I suspect that doc is misleading. Even that doc toward the bottom says that it leaves DOTNET_MULTILEVEL_LOOKUP set to its default of true, which suggests that it does _not_ hide any other SDKs/runtimes that were already on the box. I've always taken that task to install the desired SDK -- not to ensure that it is the one chosen. But that's easy enough to test. I'll see if I can whip one up.

@adamralph I ran some tests. The setup-dotnet action does not guarantee the build uses the sdk it installs, as you can see here where it installs 2.1.x but then the build proceeds to succeed using 3.1.402 per my global.json file.
But to make that happen I had to set the DOTNET_MULTILEVEL_LOOKUP env var to 1, which was 0 by default. So by default it does what you want, but it's more of a side-effect than the guaranteed effect, because it depends on how the agent is set up, whether it's clean, etc. If you were running on reused agents instead of a fresh one each time, then regardless of the DOTNET_MULTILEVEL_LOOKUP env var, the 'local' agent tool location for .NET SDKs/runtimes may be full of installs from other workflow runs. So the only way to guarantee you use the SDK you intended is to either blow away that location before installing your SDK and make sure that DOTNET_MULTILEVEL_LOOKUP=0, _or_ use a global.json file.

@AArnott thanks for looking into it. BTW the links are broken. Perhaps it's a private repo?

...it depends on how the agent is set up, whether it's clean, etc. If you were running on reused agents instead of a fresh one each time, then regardless of the DOTNET_MULTILEVEL_LOOKUP env var, the 'local' agent tool location for .NET SDKs/runtimes may be full of installs from other workflow runs. So the only way to guarantee you use the SDK you intended is to either blow away that location before installing your SDK and make sure that DOTNET_MULTILEVEL_LOOKUP=0, or use a global.json file.

I exclusively use GH actions, so it will be a fresh image each time and DOTNET_MULTILEVEL_LOOKUP will be 0. So I guess I don't need to change anything?

Just thought I'd highlight, there is a related issue (https://github.com/dependabot/dependabot-core/issues/1697) to also add Dependabot support for updating Global tools installed to dotnet-tools.json manifest files:

{
  "version": 1,
  "isRoot": true,
  "tools": {
    "dotnet-format": {
      "version": "3.1.37601",
      "commands": [
        "dotnet-format"
      ]
    }
  }
}

Upvotes appreciated. This post is now near the top in terms of upvotes, so hopefully it'll be implemented soon.

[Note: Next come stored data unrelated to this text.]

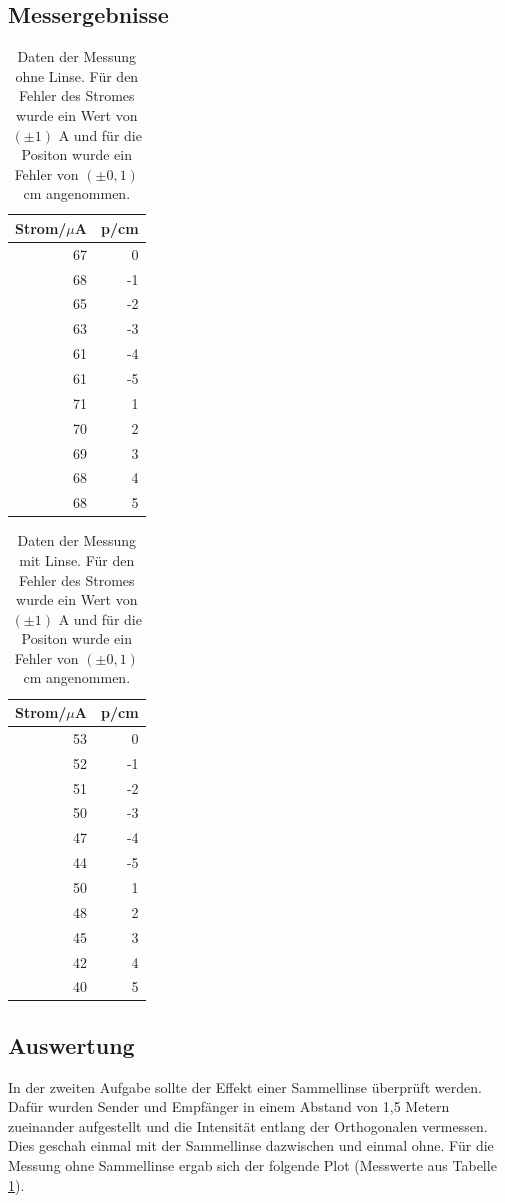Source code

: \documentclass[12pt]{scrartcl}
\begin{document}
\subsection{Messergebnisse}
\begin{table}[H]
\caption{Daten der Messung ohne Linse. Für den Fehler des Stromes wurde ein Wert von $(\pm 1)$ A und für die Positon wurde ein Fehler von $(\pm 0,1)$ cm angenommen.}
\centering
\begin{tabular}{|r|r|}
\hline
\multicolumn{1}{|l|}{Strom/$\mu$A} & \multicolumn{1}{l|}{p/cm} \\ \hline
67 & 0 \\ \hline
68 & -1 \\ \hline
65 & -2 \\ \hline
63 & -3 \\ \hline
61 & -4 \\ \hline
61 & -5 \\ \hline
71 & 1 \\ \hline
70 & 2 \\ \hline
69 & 3 \\ \hline
68 & 4 \\ \hline
68 & 5 \\ \hline
\end{tabular}
\label{tab:a_2_o}
\end{table}

\begin{table}[H]
\caption{Daten der Messung mit Linse. Für den Fehler des Stromes wurde ein Wert von $(\pm 1)$ A und für die Positon wurde ein Fehler von $(\pm 0,1)$ cm angenommen.}
\centering
\begin{tabular}{|r|r|}
\hline
\multicolumn{1}{|l|}{Strom/$\mu$A} & \multicolumn{1}{l|}{p/cm} \\ \hline
53 & 0 \\ \hline
52 & -1 \\ \hline
51 & -2 \\ \hline
50 & -3 \\ \hline
47 & -4 \\ \hline
44 & -5 \\ \hline
50 & 1 \\ \hline
48 & 2 \\ \hline
45 & 3 \\ \hline
42 & 4 \\ \hline
40 & 5 \\ \hline
\end{tabular}
\label{tab:a_2_m}
\end{table}
\subsection{Auswertung}
In der zweiten Aufgabe sollte der Effekt einer Sammellinse überprüft werden.
Dafür wurden Sender und Empfänger in einem Abstand von 1,5 Metern zueinander aufgestellt und die Intensität entlang der Orthogonalen vermessen. Dies geschah einmal mit der Sammellinse dazwischen und einmal ohne. Für die Messung ohne Sammellinse ergab sich der folgende Plot (Messwerte aus Tabelle \ref{tab:a_2_o}).
\end{document}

Perhaps it's a private repo?

yes, it was private. That's how gh repo create did it by default, interestingly. I've made it public.

I exclusively use GH actions, so it will be a fresh image each time and DOTNET_MULTILEVEL_LOOKUP will be 0. So I guess I don't need to change anything?

It's not about GH actions vs. something else. It's about agent reuse. So if you're exclusively using a fresh agent from the public pool, then ya, you probably have nothing to worry about for nearly any repo.

Note: the way to find potentially appropriate SDK versions would be to use

https://dotnetcli.blob.core.windows.net/dotnet/release-metadata/releases-index.json

This links through to other JSON files and describes ALL SDKs released for .NET Core (and now the unified .NET).